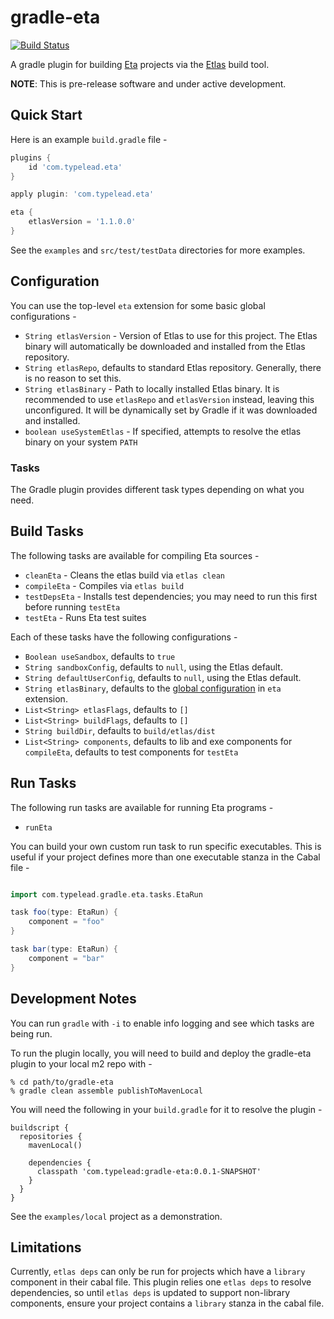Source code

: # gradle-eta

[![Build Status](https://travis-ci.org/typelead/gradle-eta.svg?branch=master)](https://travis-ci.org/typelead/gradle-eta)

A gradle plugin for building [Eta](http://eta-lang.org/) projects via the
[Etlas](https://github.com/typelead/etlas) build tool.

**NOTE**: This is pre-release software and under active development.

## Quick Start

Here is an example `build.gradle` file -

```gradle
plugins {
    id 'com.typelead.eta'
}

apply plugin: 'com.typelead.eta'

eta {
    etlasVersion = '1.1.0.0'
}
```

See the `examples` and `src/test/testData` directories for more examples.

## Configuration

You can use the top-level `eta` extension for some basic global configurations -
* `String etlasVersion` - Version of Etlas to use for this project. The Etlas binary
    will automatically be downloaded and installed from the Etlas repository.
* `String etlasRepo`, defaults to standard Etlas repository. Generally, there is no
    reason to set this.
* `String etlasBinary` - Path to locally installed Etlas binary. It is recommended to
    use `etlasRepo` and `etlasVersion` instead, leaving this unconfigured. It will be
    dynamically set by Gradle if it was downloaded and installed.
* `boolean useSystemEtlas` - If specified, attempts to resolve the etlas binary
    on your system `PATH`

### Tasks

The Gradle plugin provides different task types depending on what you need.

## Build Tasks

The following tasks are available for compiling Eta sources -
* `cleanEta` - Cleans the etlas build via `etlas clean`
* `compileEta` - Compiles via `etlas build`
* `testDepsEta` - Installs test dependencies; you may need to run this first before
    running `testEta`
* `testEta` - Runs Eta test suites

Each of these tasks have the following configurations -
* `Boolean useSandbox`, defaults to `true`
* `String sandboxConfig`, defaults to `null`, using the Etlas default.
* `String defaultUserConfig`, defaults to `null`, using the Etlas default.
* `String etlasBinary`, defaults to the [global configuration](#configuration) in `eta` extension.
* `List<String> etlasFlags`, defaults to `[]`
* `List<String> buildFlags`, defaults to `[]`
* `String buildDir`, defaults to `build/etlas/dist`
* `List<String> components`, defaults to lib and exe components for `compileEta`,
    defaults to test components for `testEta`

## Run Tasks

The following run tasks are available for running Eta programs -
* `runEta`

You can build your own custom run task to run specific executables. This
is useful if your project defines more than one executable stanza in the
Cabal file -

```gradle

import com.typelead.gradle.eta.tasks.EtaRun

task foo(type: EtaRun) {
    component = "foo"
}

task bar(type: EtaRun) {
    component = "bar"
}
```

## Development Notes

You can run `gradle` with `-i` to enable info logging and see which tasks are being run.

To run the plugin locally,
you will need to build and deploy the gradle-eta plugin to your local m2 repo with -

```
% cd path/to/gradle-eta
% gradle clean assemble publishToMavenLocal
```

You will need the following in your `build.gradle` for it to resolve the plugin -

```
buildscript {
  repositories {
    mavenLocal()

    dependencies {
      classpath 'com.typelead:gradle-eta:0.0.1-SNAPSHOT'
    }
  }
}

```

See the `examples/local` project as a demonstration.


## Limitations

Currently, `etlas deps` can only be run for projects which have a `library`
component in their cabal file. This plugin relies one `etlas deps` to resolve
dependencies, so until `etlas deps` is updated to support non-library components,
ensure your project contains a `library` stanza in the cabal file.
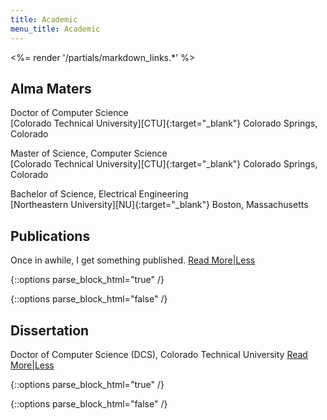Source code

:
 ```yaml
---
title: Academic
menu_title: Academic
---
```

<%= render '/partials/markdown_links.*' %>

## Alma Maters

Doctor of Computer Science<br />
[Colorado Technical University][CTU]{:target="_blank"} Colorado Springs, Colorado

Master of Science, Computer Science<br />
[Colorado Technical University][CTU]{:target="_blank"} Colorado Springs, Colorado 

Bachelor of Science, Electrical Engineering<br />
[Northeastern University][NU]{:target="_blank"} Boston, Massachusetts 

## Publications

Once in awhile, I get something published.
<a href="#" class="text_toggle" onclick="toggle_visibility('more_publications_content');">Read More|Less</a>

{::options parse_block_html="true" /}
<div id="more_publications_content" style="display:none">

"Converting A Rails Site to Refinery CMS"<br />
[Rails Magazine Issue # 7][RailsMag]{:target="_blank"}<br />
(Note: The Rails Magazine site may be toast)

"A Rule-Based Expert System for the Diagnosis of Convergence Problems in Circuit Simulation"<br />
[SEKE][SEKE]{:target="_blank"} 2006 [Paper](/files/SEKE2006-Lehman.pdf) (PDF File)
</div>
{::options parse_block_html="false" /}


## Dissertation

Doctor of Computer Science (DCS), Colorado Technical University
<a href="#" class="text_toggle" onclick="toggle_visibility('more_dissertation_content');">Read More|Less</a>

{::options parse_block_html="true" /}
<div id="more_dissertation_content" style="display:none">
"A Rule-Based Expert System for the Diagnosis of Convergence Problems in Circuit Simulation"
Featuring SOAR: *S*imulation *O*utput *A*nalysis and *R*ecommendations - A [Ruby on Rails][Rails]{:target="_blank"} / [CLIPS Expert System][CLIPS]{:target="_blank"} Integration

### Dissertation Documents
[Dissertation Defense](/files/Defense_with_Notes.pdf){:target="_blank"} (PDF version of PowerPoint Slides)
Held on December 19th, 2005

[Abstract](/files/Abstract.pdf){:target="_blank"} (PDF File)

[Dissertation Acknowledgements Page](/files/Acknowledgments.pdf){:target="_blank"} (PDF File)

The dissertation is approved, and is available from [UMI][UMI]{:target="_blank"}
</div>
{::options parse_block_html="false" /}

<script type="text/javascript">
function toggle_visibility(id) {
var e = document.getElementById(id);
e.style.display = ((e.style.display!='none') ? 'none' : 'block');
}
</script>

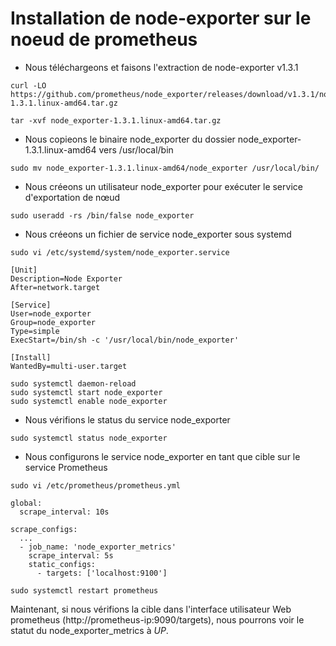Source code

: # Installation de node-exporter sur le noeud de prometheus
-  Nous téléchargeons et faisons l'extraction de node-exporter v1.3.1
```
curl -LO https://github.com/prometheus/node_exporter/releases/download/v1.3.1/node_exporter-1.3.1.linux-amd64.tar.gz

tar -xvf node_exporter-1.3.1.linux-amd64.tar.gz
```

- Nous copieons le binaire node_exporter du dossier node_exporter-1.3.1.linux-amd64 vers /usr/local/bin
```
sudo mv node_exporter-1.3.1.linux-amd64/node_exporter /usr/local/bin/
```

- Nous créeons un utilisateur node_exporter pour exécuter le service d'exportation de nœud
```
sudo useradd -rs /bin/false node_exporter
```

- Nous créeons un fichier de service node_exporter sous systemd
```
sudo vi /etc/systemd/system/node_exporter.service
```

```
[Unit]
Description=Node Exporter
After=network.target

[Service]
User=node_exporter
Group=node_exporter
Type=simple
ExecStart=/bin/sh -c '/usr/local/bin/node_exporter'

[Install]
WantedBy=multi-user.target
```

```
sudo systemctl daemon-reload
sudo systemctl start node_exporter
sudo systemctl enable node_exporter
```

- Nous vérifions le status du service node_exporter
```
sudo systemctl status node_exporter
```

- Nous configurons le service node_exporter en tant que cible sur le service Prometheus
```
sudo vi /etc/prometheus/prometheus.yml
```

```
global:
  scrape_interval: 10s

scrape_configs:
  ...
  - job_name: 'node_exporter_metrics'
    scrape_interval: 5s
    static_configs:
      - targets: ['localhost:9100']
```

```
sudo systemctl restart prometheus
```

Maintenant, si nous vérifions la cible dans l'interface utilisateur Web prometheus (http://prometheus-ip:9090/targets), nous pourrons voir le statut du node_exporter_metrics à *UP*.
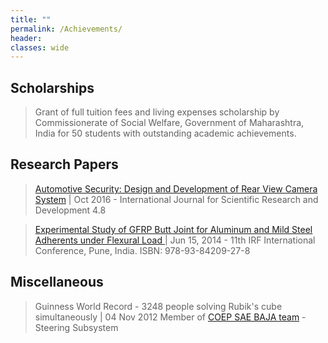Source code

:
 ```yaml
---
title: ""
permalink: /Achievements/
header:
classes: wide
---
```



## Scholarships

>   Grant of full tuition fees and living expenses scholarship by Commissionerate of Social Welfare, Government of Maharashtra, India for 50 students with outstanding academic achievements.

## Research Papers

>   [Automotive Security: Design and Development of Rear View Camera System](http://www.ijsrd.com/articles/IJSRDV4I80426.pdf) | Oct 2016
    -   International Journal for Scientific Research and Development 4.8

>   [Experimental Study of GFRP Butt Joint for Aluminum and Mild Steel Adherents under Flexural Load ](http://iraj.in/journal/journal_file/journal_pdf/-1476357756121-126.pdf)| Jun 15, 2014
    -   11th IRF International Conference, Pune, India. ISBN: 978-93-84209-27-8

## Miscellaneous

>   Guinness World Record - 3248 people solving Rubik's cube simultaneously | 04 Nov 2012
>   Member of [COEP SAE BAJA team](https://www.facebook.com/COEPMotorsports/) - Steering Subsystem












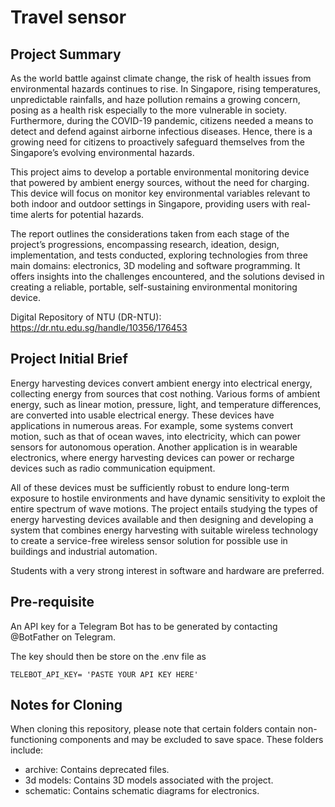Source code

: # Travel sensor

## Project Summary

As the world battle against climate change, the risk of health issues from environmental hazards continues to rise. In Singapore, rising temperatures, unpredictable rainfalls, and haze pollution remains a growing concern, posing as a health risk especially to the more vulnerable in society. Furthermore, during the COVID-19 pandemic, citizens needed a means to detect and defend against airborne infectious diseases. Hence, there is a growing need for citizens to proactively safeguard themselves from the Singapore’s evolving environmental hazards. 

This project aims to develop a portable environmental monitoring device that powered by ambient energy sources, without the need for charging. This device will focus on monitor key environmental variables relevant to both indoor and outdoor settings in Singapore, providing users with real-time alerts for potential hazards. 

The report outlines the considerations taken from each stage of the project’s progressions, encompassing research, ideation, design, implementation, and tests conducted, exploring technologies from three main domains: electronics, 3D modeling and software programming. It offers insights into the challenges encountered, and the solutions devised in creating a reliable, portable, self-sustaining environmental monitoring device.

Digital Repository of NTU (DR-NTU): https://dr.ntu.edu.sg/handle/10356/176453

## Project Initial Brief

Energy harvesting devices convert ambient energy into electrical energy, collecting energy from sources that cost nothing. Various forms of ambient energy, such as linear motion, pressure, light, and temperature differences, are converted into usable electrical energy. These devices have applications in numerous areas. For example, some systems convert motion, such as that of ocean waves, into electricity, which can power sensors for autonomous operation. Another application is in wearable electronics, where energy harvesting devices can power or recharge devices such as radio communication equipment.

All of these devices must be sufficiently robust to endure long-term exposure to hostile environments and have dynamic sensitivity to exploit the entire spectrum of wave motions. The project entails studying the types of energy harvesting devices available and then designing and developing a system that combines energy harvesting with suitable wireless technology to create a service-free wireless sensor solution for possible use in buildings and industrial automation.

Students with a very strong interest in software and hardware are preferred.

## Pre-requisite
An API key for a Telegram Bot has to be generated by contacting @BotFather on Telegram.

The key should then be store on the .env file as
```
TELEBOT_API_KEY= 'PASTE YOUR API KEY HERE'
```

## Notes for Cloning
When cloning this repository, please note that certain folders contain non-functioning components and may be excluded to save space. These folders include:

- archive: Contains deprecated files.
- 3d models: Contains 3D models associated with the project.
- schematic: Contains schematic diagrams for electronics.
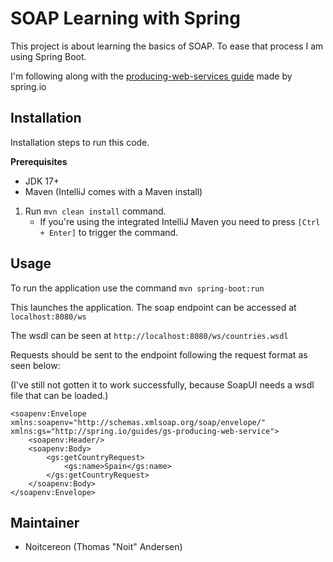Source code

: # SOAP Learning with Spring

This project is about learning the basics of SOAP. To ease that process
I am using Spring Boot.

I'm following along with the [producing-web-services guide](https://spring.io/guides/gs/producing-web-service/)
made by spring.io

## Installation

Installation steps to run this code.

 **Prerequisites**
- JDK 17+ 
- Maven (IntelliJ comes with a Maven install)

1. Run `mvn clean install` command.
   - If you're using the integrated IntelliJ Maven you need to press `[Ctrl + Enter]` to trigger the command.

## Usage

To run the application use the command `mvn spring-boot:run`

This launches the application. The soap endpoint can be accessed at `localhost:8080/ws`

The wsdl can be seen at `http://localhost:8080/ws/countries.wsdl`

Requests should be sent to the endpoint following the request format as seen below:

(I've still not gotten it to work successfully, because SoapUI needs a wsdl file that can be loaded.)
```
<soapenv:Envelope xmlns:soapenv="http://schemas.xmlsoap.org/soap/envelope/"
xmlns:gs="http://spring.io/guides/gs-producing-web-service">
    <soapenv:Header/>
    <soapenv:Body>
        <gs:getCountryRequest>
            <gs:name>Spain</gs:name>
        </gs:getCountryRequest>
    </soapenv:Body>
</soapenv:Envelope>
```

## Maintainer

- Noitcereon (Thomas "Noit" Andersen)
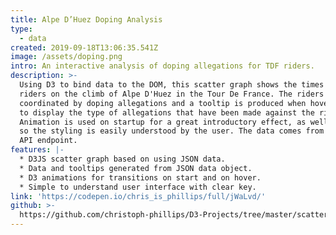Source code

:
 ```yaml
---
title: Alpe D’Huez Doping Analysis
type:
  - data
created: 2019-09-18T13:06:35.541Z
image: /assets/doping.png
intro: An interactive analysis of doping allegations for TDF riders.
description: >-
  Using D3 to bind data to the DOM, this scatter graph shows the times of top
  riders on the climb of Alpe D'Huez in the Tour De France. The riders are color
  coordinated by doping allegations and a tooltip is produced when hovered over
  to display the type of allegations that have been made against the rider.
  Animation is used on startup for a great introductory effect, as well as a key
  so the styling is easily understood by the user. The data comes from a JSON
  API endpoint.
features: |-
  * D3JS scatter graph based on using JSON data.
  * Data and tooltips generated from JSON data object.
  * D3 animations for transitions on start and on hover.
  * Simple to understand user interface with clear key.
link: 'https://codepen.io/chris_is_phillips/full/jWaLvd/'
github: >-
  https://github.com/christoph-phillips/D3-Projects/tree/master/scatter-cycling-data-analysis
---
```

# # # # # # #

## EXERCISE AIM
The expected output is the exact run of lines from the first line of the material above through the line that contains "## Configuration", minus any pictures.

## EXPECTED OUTPUT
Source code

: # gradle-eta

[![Build Status](https://travis-ci.org/typelead/gradle-eta.svg?branch=master)](https://travis-ci.org/typelead/gradle-eta)

A gradle plugin for building [Eta](http://eta-lang.org/) projects via the
[Etlas](https://github.com/typelead/etlas) build tool.

**NOTE**: This is pre-release software and under active development.

## Quick Start

Here is an example `build.gradle` file -

```gradle
plugins {
    id 'com.typelead.eta'
}

apply plugin: 'com.typelead.eta'

eta {
    etlasVersion = '1.1.0.0'
}
```

See the `examples` and `src/test/testData` directories for more examples.

## Configuration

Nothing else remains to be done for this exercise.